Exercise =
Skipping each picture, output the entries exactly as they stand below.

Source material =
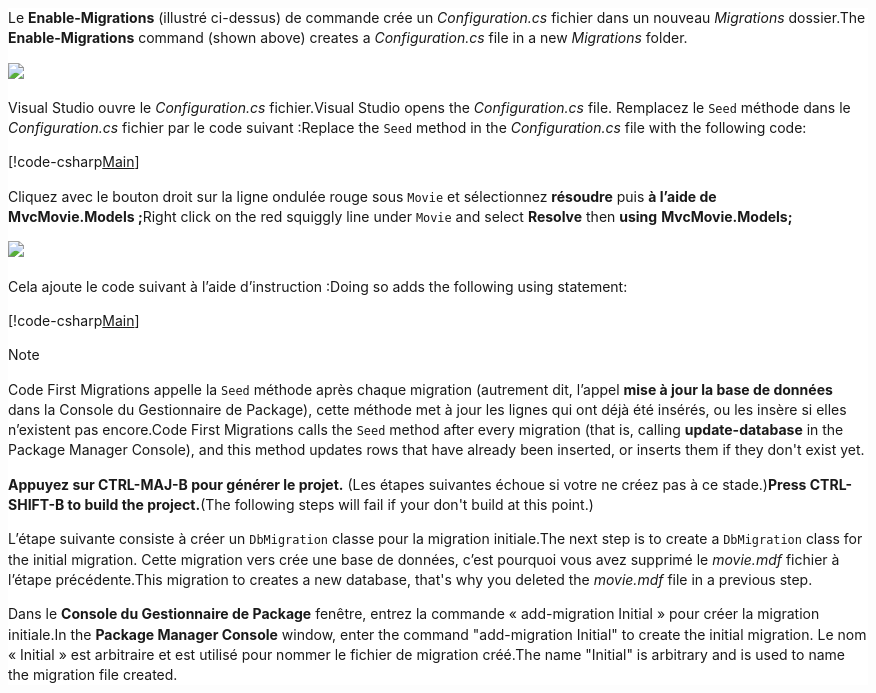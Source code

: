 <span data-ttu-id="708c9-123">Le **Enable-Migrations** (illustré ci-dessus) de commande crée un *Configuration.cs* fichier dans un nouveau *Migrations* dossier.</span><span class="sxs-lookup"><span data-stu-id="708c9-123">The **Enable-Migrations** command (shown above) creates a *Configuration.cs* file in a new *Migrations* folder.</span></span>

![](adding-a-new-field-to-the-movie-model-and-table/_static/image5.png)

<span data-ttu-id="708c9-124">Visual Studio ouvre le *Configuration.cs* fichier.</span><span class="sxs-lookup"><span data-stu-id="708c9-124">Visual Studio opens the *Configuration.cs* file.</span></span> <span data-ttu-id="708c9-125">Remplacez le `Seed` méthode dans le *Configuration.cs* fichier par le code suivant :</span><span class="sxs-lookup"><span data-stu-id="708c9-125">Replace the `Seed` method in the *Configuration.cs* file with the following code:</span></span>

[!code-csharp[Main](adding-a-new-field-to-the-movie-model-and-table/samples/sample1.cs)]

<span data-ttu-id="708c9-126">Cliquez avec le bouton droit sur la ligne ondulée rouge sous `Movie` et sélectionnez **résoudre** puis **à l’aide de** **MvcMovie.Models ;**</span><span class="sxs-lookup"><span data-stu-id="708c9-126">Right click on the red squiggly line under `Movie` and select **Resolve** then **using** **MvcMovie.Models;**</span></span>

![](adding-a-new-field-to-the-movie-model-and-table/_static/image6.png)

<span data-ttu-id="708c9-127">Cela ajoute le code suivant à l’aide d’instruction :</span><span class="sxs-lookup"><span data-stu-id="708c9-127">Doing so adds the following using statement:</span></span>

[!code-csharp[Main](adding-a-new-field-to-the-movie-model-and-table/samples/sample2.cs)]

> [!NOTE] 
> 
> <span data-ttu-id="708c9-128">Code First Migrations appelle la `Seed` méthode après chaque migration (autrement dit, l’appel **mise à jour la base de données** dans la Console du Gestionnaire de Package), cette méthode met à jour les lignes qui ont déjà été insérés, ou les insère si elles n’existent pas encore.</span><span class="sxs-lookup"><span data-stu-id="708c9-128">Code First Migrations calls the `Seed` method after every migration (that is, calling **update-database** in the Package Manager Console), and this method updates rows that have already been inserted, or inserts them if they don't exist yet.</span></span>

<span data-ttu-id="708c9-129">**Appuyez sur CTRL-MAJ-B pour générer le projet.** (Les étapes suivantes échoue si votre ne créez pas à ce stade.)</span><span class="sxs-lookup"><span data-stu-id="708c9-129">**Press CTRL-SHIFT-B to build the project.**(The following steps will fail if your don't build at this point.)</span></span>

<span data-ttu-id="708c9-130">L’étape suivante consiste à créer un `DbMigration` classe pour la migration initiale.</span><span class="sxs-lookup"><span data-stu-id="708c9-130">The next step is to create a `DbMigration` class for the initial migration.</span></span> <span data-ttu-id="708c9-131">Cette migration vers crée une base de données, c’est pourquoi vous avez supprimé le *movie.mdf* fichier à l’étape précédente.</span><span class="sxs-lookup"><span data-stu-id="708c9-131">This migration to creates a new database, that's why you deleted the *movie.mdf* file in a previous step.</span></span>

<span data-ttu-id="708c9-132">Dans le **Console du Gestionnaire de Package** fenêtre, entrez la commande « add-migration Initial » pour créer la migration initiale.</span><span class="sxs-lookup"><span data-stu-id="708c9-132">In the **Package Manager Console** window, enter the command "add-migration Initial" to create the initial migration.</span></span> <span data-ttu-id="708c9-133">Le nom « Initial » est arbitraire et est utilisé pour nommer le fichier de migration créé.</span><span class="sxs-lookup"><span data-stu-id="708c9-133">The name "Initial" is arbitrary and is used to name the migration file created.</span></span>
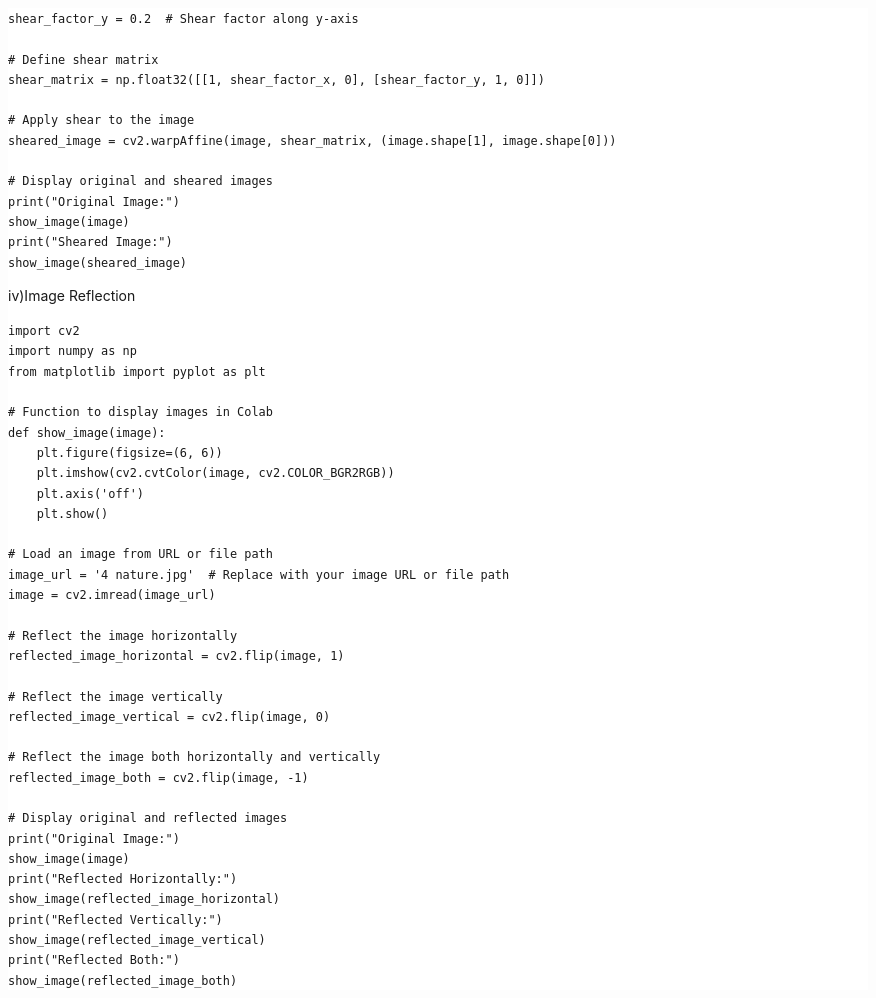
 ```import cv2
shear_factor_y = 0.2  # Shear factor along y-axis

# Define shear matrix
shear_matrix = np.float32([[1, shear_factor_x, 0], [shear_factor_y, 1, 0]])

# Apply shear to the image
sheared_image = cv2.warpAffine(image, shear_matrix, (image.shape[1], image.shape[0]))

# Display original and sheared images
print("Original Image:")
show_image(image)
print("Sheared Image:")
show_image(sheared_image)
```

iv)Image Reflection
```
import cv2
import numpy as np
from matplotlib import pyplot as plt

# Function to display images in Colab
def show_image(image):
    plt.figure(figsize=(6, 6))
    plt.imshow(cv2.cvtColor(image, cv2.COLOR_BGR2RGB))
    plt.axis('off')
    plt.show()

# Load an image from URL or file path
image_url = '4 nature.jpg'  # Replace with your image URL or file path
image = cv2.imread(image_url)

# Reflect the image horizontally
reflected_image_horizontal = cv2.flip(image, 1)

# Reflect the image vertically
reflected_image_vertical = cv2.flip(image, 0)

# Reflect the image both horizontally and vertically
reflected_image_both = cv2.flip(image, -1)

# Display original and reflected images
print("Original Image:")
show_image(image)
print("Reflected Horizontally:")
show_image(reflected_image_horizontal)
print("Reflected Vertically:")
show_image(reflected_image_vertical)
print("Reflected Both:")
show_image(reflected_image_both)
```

Expected answer =
Source code

: <span data-ttu-id="708c9-123">Le **Enable-Migrations** (illustré ci-dessus) de commande crée un *Configuration.cs* fichier dans un nouveau *Migrations* dossier.</span><span class="sxs-lookup"><span data-stu-id="708c9-123">The **Enable-Migrations** command (shown above) creates a *Configuration.cs* file in a new *Migrations* folder.</span></span>

![](adding-a-new-field-to-the-movie-model-and-table/_static/image5.png)

<span data-ttu-id="708c9-124">Visual Studio ouvre le *Configuration.cs* fichier.</span><span class="sxs-lookup"><span data-stu-id="708c9-124">Visual Studio opens the *Configuration.cs* file.</span></span> <span data-ttu-id="708c9-125">Remplacez le `Seed` méthode dans le *Configuration.cs* fichier par le code suivant :</span><span class="sxs-lookup"><span data-stu-id="708c9-125">Replace the `Seed` method in the *Configuration.cs* file with the following code:</span></span>

[!code-csharp[Main](adding-a-new-field-to-the-movie-model-and-table/samples/sample1.cs)]

<span data-ttu-id="708c9-126">Cliquez avec le bouton droit sur la ligne ondulée rouge sous `Movie` et sélectionnez **résoudre** puis **à l’aide de** **MvcMovie.Models ;**</span><span class="sxs-lookup"><span data-stu-id="708c9-126">Right click on the red squiggly line under `Movie` and select **Resolve** then **using** **MvcMovie.Models;**</span></span>

![](adding-a-new-field-to-the-movie-model-and-table/_static/image6.png)

<span data-ttu-id="708c9-127">Cela ajoute le code suivant à l’aide d’instruction :</span><span class="sxs-lookup"><span data-stu-id="708c9-127">Doing so adds the following using statement:</span></span>

[!code-csharp[Main](adding-a-new-field-to-the-movie-model-and-table/samples/sample2.cs)]

> [!NOTE] 
> 
> <span data-ttu-id="708c9-128">Code First Migrations appelle la `Seed` méthode après chaque migration (autrement dit, l’appel **mise à jour la base de données** dans la Console du Gestionnaire de Package), cette méthode met à jour les lignes qui ont déjà été insérés, ou les insère si elles n’existent pas encore.</span><span class="sxs-lookup"><span data-stu-id="708c9-128">Code First Migrations calls the `Seed` method after every migration (that is, calling **update-database** in the Package Manager Console), and this method updates rows that have already been inserted, or inserts them if they don't exist yet.</span></span>

<span data-ttu-id="708c9-129">**Appuyez sur CTRL-MAJ-B pour générer le projet.** (Les étapes suivantes échoue si votre ne créez pas à ce stade.)</span><span class="sxs-lookup"><span data-stu-id="708c9-129">**Press CTRL-SHIFT-B to build the project.**(The following steps will fail if your don't build at this point.)</span></span>

<span data-ttu-id="708c9-130">L’étape suivante consiste à créer un `DbMigration` classe pour la migration initiale.</span><span class="sxs-lookup"><span data-stu-id="708c9-130">The next step is to create a `DbMigration` class for the initial migration.</span></span> <span data-ttu-id="708c9-131">Cette migration vers crée une base de données, c’est pourquoi vous avez supprimé le *movie.mdf* fichier à l’étape précédente.</span><span class="sxs-lookup"><span data-stu-id="708c9-131">This migration to creates a new database, that's why you deleted the *movie.mdf* file in a previous step.</span></span>

<span data-ttu-id="708c9-132">Dans le **Console du Gestionnaire de Package** fenêtre, entrez la commande « add-migration Initial » pour créer la migration initiale.</span><span class="sxs-lookup"><span data-stu-id="708c9-132">In the **Package Manager Console** window, enter the command "add-migration Initial" to create the initial migration.</span></span> <span data-ttu-id="708c9-133">Le nom « Initial » est arbitraire et est utilisé pour nommer le fichier de migration créé.</span><span class="sxs-lookup"><span data-stu-id="708c9-133">The name "Initial" is arbitrary and is used to name the migration file created.</span></span>
 ```import cv2
shear_factor_y = 0.2  # Shear factor along y-axis

# Define shear matrix
shear_matrix = np.float32([[1, shear_factor_x, 0], [shear_factor_y, 1, 0]])

# Apply shear to the image
sheared_image = cv2.warpAffine(image, shear_matrix, (image.shape[1], image.shape[0]))

# Display original and sheared images
print("Original Image:")
show_image(image)
print("Sheared Image:")
show_image(sheared_image)
```

iv)Image Reflection
```
import cv2
import numpy as np
from matplotlib import pyplot as plt

# Function to display images in Colab
def show_image(image):
    plt.figure(figsize=(6, 6))
    plt.imshow(cv2.cvtColor(image, cv2.COLOR_BGR2RGB))
    plt.axis('off')
    plt.show()

# Load an image from URL or file path
image_url = '4 nature.jpg'  # Replace with your image URL or file path
image = cv2.imread(image_url)

# Reflect the image horizontally
reflected_image_horizontal = cv2.flip(image, 1)

# Reflect the image vertically
reflected_image_vertical = cv2.flip(image, 0)

# Reflect the image both horizontally and vertically
reflected_image_both = cv2.flip(image, -1)

# Display original and reflected images
print("Original Image:")
show_image(image)
print("Reflected Horizontally:")
show_image(reflected_image_horizontal)
print("Reflected Vertically:")
show_image(reflected_image_vertical)
print("Reflected Both:")
show_image(reflected_image_both)
```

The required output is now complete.